Folha de S. Paulo


Palestra de Hillary a Itaú BBA se transforma em peça de campanha

As declarações da candidata democrata Hillary Clinton a favor do livre comércio numa palestra para o banco Itaú BBA, que se tornaram um tema da campanha presidencial americana, aconteceram em maio de 2013 diante de uma plateia de 500 pessoas no luxuoso Lotte New York Palace Hotel, em Nova York.

O evento, organizado anualmente pelo Itaú BBA, braço de compra de participações em empresas do Itaú, reúne donos e principais executivos das maiores companhias latino-americanas, além de representantes de grandes investidores de Wall Street.

Fechada à imprensa, a conferência de CEOs latino-americanos apresenta um "keynote speaker", uma personalidade do mundo político capaz de atrair um público exigente. Neste ano, por exemplo, os palestrantes foram Jeb Bush, ex-governador da Flórida, e Armínio Fraga, ex-presidente do Banco Central do Brasil.

Segundo e-mails hackeados do chefe de campanha de Hillary, John Podesta, e divulgados pelo site WikiLeaks, a democrata afirmou aos empresários e banqueiros presentes ao encontro que "meu sonho é um mercado comum hemisférico, com comércio aberto e fronteiras abertas, em algum momento no futuro com energia que seja tão verde e sustentável quanto possamos conseguir".

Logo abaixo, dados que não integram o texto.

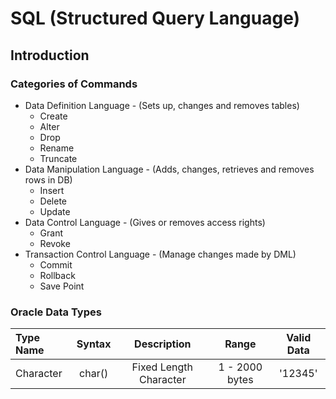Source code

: # SQL (Structured Query Language)

## Introduction
### Categories of Commands
* Data Definition Language - (Sets up, changes and removes tables)
  * Create
  * Alter
  * Drop
  * Rename
  * Truncate
* Data Manipulation Language - (Adds, changes, retrieves and removes rows in DB) 
  * Insert
  * Delete
  * Update
* Data Control Language - (Gives or removes access rights)
  * Grant
  * Revoke
* Transaction Control Language - (Manage changes made by DML)
  * Commit
  * Rollback
  * Save Point 

### Oracle Data Types
| Type Name  |  Syntax  | Description | Range | Valid Data
| :----------|:--------:| :----------:| :---: | :---------: |
| Character | char() | Fixed Length Character | 1 - 2000 bytes | '12345' |


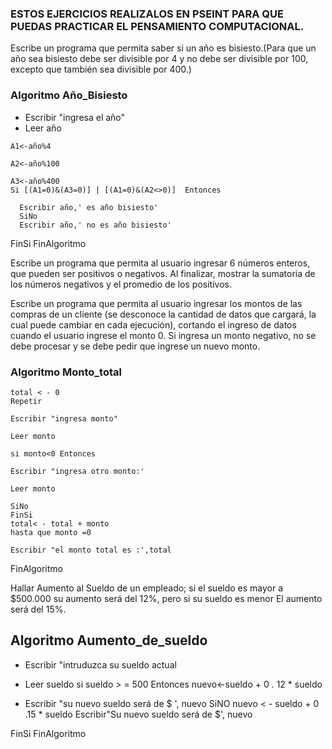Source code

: ### ESTOS EJERCICIOS REALIZALOS EN PSEINT PARA QUE PUEDAS PRACTICAR EL PENSAMIENTO COMPUTACIONAL.

Escribe un programa que permita saber si un año es bisiesto.(Para que un año sea bisiesto debe ser divisible por 4 y no debe ser divisible por 100, excepto que también sea divisible por 400.)
 ### Algoritmo  Año_Bisiesto
   * Escribir "ingresa el año"
   * Leer año
    
    A1<-año%4
    
    A2<-año%100
    
    A3<-año%400
    Si [(A1=0)&(A3=0)] | [(A1=0)&(A2<>0)]  Entonces
      
      Escribir año,' es año bisiesto'
      SiNo
      Escribir año,' no es año bisiesto'
   FinSi
 FinAlgoritmo  
     
 
 
 



Escribe un programa que permita al usuario ingresar 6 números enteros, que pueden ser positivos o negativos. Al finalizar, mostrar la sumatoria de los números negativos y el promedio de los positivos.

Escribe un programa que permita al usuario ingresar los montos de las compras de un cliente (se desconoce la cantidad de datos que cargará, la cual puede cambiar en cada ejecución), cortando el ingreso de datos cuando el usuario ingrese el monto 0. Si ingresa un monto negativo, no se debe procesar y se debe pedir que ingrese un nuevo monto.

### Algoritmo Monto_total
    total < - 0
    Repetir
    
    Escribir "ingresa monto"
    
    Leer monto
    
    si monto<0 Entonces 
    
    Escribir "ingresa otro monto:'
    
    Leer monto 
    
    SiNo 
    FinSi
    total< - total + monto
    hasta que monto =0
    
    Escribir "el monto total es :',total
    
 FinAlgoritmo    

Hallar Aumento al Sueldo de un empleado; si el sueldo es mayor a $500.000 su aumento será del 12%, pero si su sueldo es menor El aumento será del 15%. 
## Algoritmo Aumento_de_sueldo
 * Escribir "intruduzca su sueldo actual 
 * Leer sueldo 
   si sueldo > = 500 Entonces 
   nuevo<-sueldo + 0 . 12 * sueldo
   
  * Escribir "su nuevo sueldo será de $ ', nuevo
 SiNO 
   nuevo < - sueldo + 0 .15 * sueldo
   Escribir"Su nuevo sueldo será de $', nuevo
   
 FinSi
FinAlgoritmo  
 
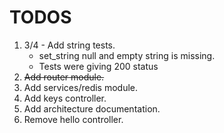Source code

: # TODOS

1. 3/4 - Add string tests.
    - set_string null and empty string is missing.
    - Tests were giving 200 status
2. ~~Add router module.~~
3. Add services/redis module.
4. Add keys controller.
5. Add architecture documentation.
6. Remove hello controller.
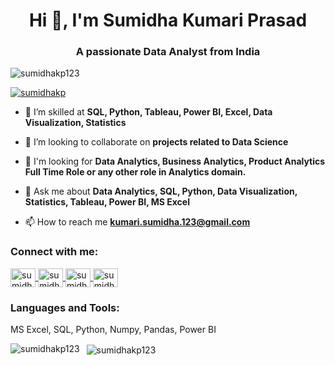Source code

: <h1 align="center">Hi 👋, I'm Sumidha Kumari Prasad</h1>
<h3 align="center">A passionate Data Analyst from India</h3>

<p align="left"> 
  <img src="https://komarev.com/ghpvc/?username=sumidhakp123&label=Profile%20views&color=0e75b6&style=flat" alt="sumidhakp123" /> 
</p>


<p align="left"> 
  <a href="https://twitter.com/sumidhakp" target="blank">
    <img src="https://img.shields.io/twitter/follow/sumidhakp?logo=twitter&style=for-the-badge"  alt="sumidhakp" />
  </a> 
</p>

- 🌱 I’m skilled at **SQL, Python, Tableau, Power BI, Excel, Data Visualization, Statistics**

- 👯 I’m looking to collaborate on **projects related to Data Science**

-  🔭 I'm looking for **Data Analytics, Business Analytics, Product Analytics Full Time Role or any other role in Analytics domain.**

- 💬 Ask me about **Data Analytics, SQL, Python, Data Visualization,  Statistics, Tableau, Power BI, MS Excel**

- 📫 How to reach me **kumari.sumidha.123@gmail.com**     

<h3 align="left">Connect with me:</h3>
<p align="left">
  
<a href="https://twitter.com/sumidhakp" target="blank">
  <img align="center" src="https://raw.githubusercontent.com/rahuldkjain/github-profile-readme-generator/master/src/images/icons/Social/twitter.svg"    alt="sumidhakp" height="30" width="40" />
</a>
  
<a href="https://linkedin.com/in/sumidha-kumari-prasad" target="blank">
  <img align="center" src="https://raw.githubusercontent.com/rahuldkjain/github-profile-readme-generator/master/src/images/icons/Social/linked-in-alt.svg" alt="sumidha-kumari-prasad" height="30" width="40" />
</a>
  
<a href="https://stackoverflow.com/users/sumidhakp" target="blank">
  <img align="center" src="https://raw.githubusercontent.com/rahuldkjain/github-profile-readme-generator/master/src/images/icons/Social/stack-overflow.svg" alt="sumidhakp" height="30" width="40" />
</a>
  
  
<a href="https://www.leetcode.com/sumidhakp" target="blank">
  <img align="center" src="https://raw.githubusercontent.com/rahuldkjain/github-profile-readme-generator/master/src/images/icons/Social/leet-code.svg"    alt="sumidhakp" height="30" width="40" />
  </a>
  
  </p>

<h3 align="left">Languages and Tools:</h3>

<p align="left">

 <p> MS Excel, SQL, Python, Numpy, Pandas, Power BI</p>
  
</p>

<p>
  <img align="left" src="https://github-readme-stats.vercel.app/api/top-langs?username=sumidhakp123&show_icons=true&locale=en&layout=compact"          alt="sumidhakp123" />
</p>

<p>
  &nbsp;
  <img align="center" src="https://github-readme-stats.vercel.app/api?username=sumidhakp123&show_icons=true&locale=en" alt="sumidhakp123" />
</p>

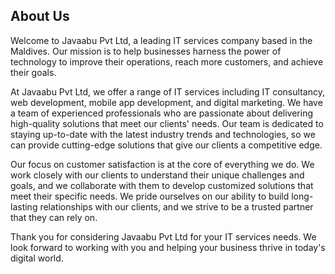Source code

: ## About Us

Welcome to Javaabu Pvt Ltd, a leading IT services company based in the Maldives. Our mission is to help businesses harness the power of technology to improve their operations, reach more customers, and achieve their goals.

At Javaabu Pvt Ltd, we offer a range of IT services including IT consultancy, web development, mobile app development, and digital marketing. We have a team of experienced professionals who are passionate about delivering high-quality solutions that meet our clients' needs. Our team is dedicated to staying up-to-date with the latest industry trends and technologies, so we can provide cutting-edge solutions that give our clients a competitive edge.

Our focus on customer satisfaction is at the core of everything we do. We work closely with our clients to understand their unique challenges and goals, and we collaborate with them to develop customized solutions that meet their specific needs. We pride ourselves on our ability to build long-lasting relationships with our clients, and we strive to be a trusted partner that they can rely on.

Thank you for considering Javaabu Pvt Ltd for your IT services needs. We look forward to working with you and helping your business thrive in today's digital world.
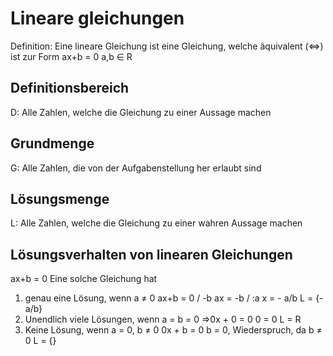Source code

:# Lineare gleichungen
Definition: Eine lineare Gleichung ist eine Gleichung, welche äquivalent (⇔) ist zur Form ax+b = 0 a,b ∈ R

## Definitionsbereich
D: Alle Zahlen, welche die Gleichung zu einer Aussage machen

## Grundmenge
G: Alle Zahlen, die von der Aufgabenstellung her erlaubt sind

## Lösungsmenge
L: Alle Zahlen, welche die Gleichung zu einer wahren Aussage machen

## Lösungsverhalten von linearen Gleichungen
ax+b = 0
Eine solche Gleichung hat 
1. genau eine Lösung, wenn a ≠ 0
	ax+b = 0 / -b
	ax = -b / :a
	x = - a/b
	L = {-a/b}
2. Unendlich viele Lösungen, wenn a = b = 0
	⇒0x + 0 = 0
	0 = 0
	L = R
3. Keine Lösung, wenn a = 0, b  ≠ 0
	0x + b = 0
	b = 0, Wiederspruch, da b  ≠ 0
	L = {}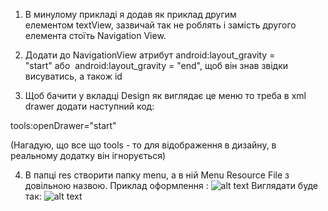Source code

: 1.  В минулому прикладі я додав як приклад другим елементом textView, зазвичай так не роблять і замість другого елемента стоїть Navigation View. 
    
2.  Додати до NavigationView атрибут android:layout_gravity = "start" або  android:layout_gravity = "end", щоб він знав звідки висуватись, а також id 
    
3.  Щоб бачити у вкладці Design як виглядає це меню то треба в xml drawer додати наступний код: 
    

tools:openDrawer="start" 

(Нагадую, що все що tools - то для відображення в дизайну, в реальному додатку він ігнорується) 

4.  В папці res створити папку menu, а в ній Menu Resource File з довільною назвою. Приклад оформлення :
![alt text](pictures/NavigationView-1.png)
Виглядати буде так:
![alt text](pictures/NavigationView-2.png)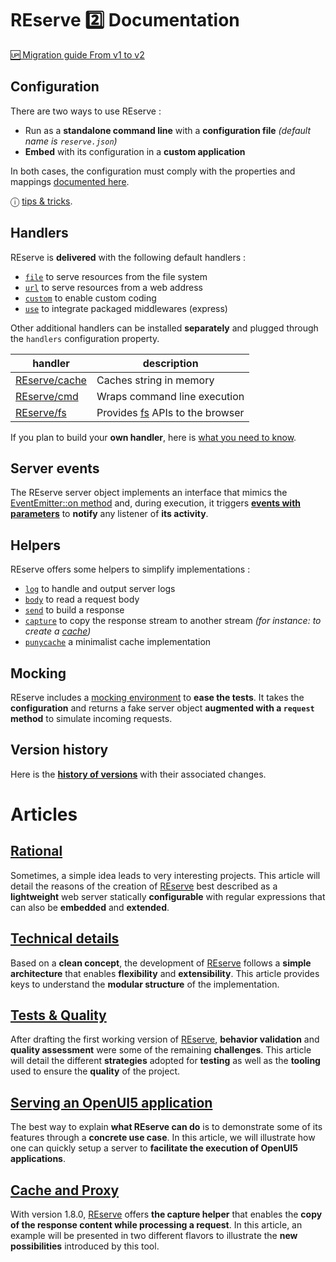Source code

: # REserve 2️⃣ Documentation

[🆙 Migration guide From v1 to v2](v1_to_v2.md)

## Configuration

There are two ways to use REserve :
* Run as a **standalone command line** with a **configuration file** *(default name is `reserve.json`)*
* **Embed** with its configuration in a **custom application**

In both cases, the configuration must comply with the properties and mappings [documented here](configuration.md).

ⓘ [tips & tricks](tips-and-tricks.md). 

## Handlers

REserve is **delivered** with the following default handlers :
* [`file`](file.md) to serve resources from the file system
* [`url`](url.md) to serve resources from a web address
* [`custom`](custom.md) to enable custom coding
* [`use`](use.md) to integrate packaged middlewares (express)

Other additional handlers can be installed **separately** and plugged through the `handlers` configuration property.

| handler | description |
|---|---|
| [REserve/cache](https://www.npmjs.com/package/reserve-cache) | Caches string in memory |
| [REserve/cmd](https://www.npmjs.com/package/reserve-cmd) | Wraps command line execution |
| [REserve/fs](https://www.npmjs.com/package/reserve-fs) | Provides [fs](https://nodejs.org/api/fs.html) APIs to the browser |

If you plan to build your **own handler**, here is [what you need to know](handler.md).

## Server events

The REserve server object implements an interface that mimics the [EventEmitter::on method](https://nodejs.org/api/events.html#emitteroneventname-listener) and, during execution, it triggers [**events with parameters**](events.md) to **notify** any listener of **its activity**.

## Helpers

REserve offers some helpers to simplify implementations :
* [`log`](log.md) to handle and output server logs
* [`body`](body.md) to read a request body
* [`send`](send.md) to build a response
* [`capture`](capture.md) to copy the response stream to another stream *(for instance: to create a [cache](cache%20and%20proxy.md))*
* [`punycache`](https://www.npmjs.com/package/punycache) a minimalist cache implementation

## Mocking

REserve includes a [mocking environment](mocking.md) to **ease the tests**. It takes the **configuration** and returns a fake server object **augmented with a `request` method** to simulate incoming requests.

## Version history

Here is the [**history of versions**](history.md) with their associated changes.

# Articles

## [Rational](rational.md)

Sometimes, a simple idea leads to very interesting projects.
This article will detail the reasons of the creation of [REserve](https://www.npmjs.com/package/reserve) best described as a **lightweight** web server statically **configurable** with regular expressions that can also be **embedded** and **extended**.

## [Technical details](technical%20details.md)

Based on a **clean concept**, the development of [REserve](https://www.npmjs.com/package/reserve) follows a **simple architecture** that enables **flexibility** and **extensibility**. This article provides keys to understand the **modular structure** of the implementation.

## [Tests & Quality](tests%20and%20quality.md)
After drafting the first working version of [REserve](https://npmjs.com/package/reserve), **behavior validation** and **quality assessment** were some of the remaining **challenges**. This article will detail the different **strategies** adopted for **testing** as well as the **tooling** used to ensure the **quality** of the project.

## [Serving an OpenUI5 application](openui5.md)

The best way to explain **what REserve can do** is to demonstrate some of its features through a **concrete use case**.
In this article, we will illustrate how one can quickly setup a server to **facilitate the execution of OpenUI5 applications**.

## [Cache and Proxy](cache%20and%20proxy.md)

With version 1.8.0, [REserve](https://www.npmjs.com/package/reserve) offers **the capture helper** that enables the **copy of the response content while processing a request**. In this article, an example will be presented in two different flavors to illustrate the **new possibilities** introduced by this tool.
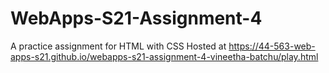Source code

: # WebApps-S21-Assignment-4
A practice assignment for HTML with CSS
Hosted at
<https://44-563-web-apps-s21.github.io/webapps-s21-assignment-4-vineetha-batchu/play.html>
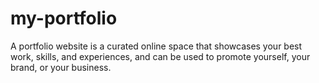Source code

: # my-portfolio 
A portfolio website is a curated online space that showcases your best work, skills, and experiences, and can be used to promote yourself, your brand, or your business. 
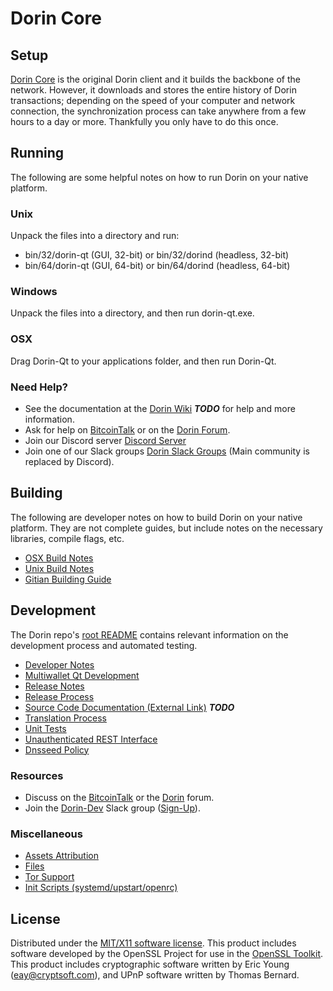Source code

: Dorin Core
=====================

Setup
---------------------
[Dorin Core](http://dorin.org/wallet) is the original Dorin client and it builds the backbone of the network. However, it downloads and stores the entire history of Dorin transactions; depending on the speed of your computer and network connection, the synchronization process can take anywhere from a few hours to a day or more. Thankfully you only have to do this once.

Running
---------------------
The following are some helpful notes on how to run Dorin on your native platform.

### Unix

Unpack the files into a directory and run:

- bin/32/dorin-qt (GUI, 32-bit) or bin/32/dorind (headless, 32-bit)
- bin/64/dorin-qt (GUI, 64-bit) or bin/64/dorind (headless, 64-bit)

### Windows

Unpack the files into a directory, and then run dorin-qt.exe.

### OSX

Drag Dorin-Qt to your applications folder, and then run Dorin-Qt.

### Need Help?

* See the documentation at the [Dorin Wiki](https://en.bitcoin.it/wiki/Main_Page) ***TODO***
for help and more information.
* Ask for help on [BitcoinTalk](https://bitcointalk.org/index.php?topic=1262920.0) or on the [Dorin Forum](http://forum.dorin.org/).
* Join our Discord server [Discord Server](https://discord.dorin.org)
* Join one of our Slack groups [Dorin Slack Groups](https://dorin.org/slack-logins/) (Main community is replaced by Discord).

Building
---------------------
The following are developer notes on how to build Dorin on your native platform. They are not complete guides, but include notes on the necessary libraries, compile flags, etc.

- [OSX Build Notes](build-osx.md)
- [Unix Build Notes](build-unix.md)
- [Gitian Building Guide](gitian-building.md)

Development
---------------------
The Dorin repo's [root README](https://github.com/Dorin-Project/Dorin/blob/master/README.md) contains relevant information on the development process and automated testing.

- [Developer Notes](developer-notes.md)
- [Multiwallet Qt Development](multiwallet-qt.md)
- [Release Notes](release-notes.md)
- [Release Process](release-process.md)
- [Source Code Documentation (External Link)](https://dev.visucore.com/bitcoin/doxygen/) ***TODO***
- [Translation Process](translation_process.md)
- [Unit Tests](unit-tests.md)
- [Unauthenticated REST Interface](REST-interface.md)
- [Dnsseed Policy](dnsseed-policy.md)

### Resources

* Discuss on the [BitcoinTalk](https://bitcointalk.org/index.php?topic=1262920.0) or the [Dorin](http://forum.dorin.org/) forum.
* Join the [Dorin-Dev](https://dorin-dev.slack.com/) Slack group ([Sign-Up](https://dorin-dev.herokuapp.com/)).

### Miscellaneous
- [Assets Attribution](assets-attribution.md)
- [Files](files.md)
- [Tor Support](tor.md)
- [Init Scripts (systemd/upstart/openrc)](init.md)

License
---------------------
Distributed under the [MIT/X11 software license](http://www.opensource.org/licenses/mit-license.php).
This product includes software developed by the OpenSSL Project for use in the [OpenSSL Toolkit](https://www.openssl.org/). This product includes
cryptographic software written by Eric Young ([eay@cryptsoft.com](mailto:eay@cryptsoft.com)), and UPnP software written by Thomas Bernard.
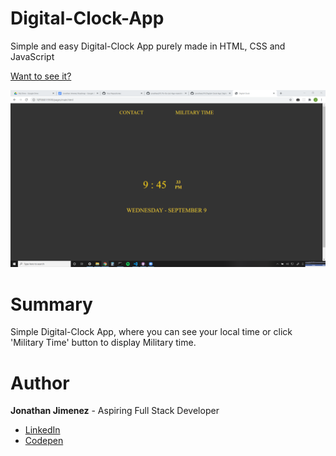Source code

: # Digital-Clock-App

Simple and easy Digital-Clock App purely made in HTML, CSS and JavaScript

[Want to see it?](https://jonathanj101.github.io/Digital-Clock-App/pages/main.html)

![](/images/preview.png)

# Summary

Simple Digital-Clock App, where you can see your local time or click 'Military Time' button to display Military time.

# Author

**Jonathan Jimenez** - Aspiring Full Stack Developer

- [LinkedIn](https://www.linkedin.com/in/jonathan-jimenez101/)
- [Codepen](https://codepen.io/jonathanj101/)

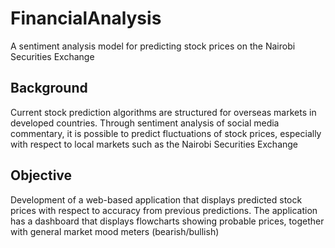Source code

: # FinancialAnalysis
A sentiment analysis model for predicting stock prices on the Nairobi Securities Exchange

## Background

Current stock prediction algorithms are structured for overseas markets in developed countries. Through sentiment analysis of social media commentary, it is possible to predict fluctuations of stock prices, especially with respect to local markets such as the Nairobi Securities Exchange

## Objective

Development of a web-based application that displays predicted stock prices with respect to accuracy from previous predictions. The application has a dashboard that displays flowcharts showing probable prices, together with general market mood meters (bearish/bullish)
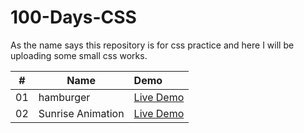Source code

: # 100-Days-CSS

As the name says this repository is for css practice and here I will be uploading some small css works.

|  #  | Name              | Demo                                                                        |
| :-: | ----------------- | :-------------------------------------------------------------------------- |
| 01  | hamburger         | [Live Demo](https://sarangwadode.github.io/CSS-Practice/hamburger/)         |
| 02  | Sunrise Animation | [Live Demo](https://sarangwadode.github.io/CSS-Practice/sunrise-animation/) |
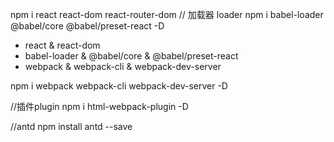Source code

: npm i react react-dom react-router-dom
// 加载器 loader
npm i babel-loader @babel/core @babel/preset-react -D
* react & react-dom
* babel-loader & @babel/core & @babel/preset-react
* webpack & webpack-cli & webpack-dev-server

npm i webpack webpack-cli webpack-dev-server -D

//插件plugin
npm i html-webpack-plugin -D

//antd
npm install antd --save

A declaração foi mencionada no terceiro e último debate da campanha americana, na última quarta-feira (19). Questionada pelo mediador Chris Wallace, se de fato sonhava com fronteiras abertas, como disse "a um banco brasileiro", Hillary disse que na ocasião falava apenas de energia sustentável –Trump aproveitou para criticá-la pelo teor da palestra.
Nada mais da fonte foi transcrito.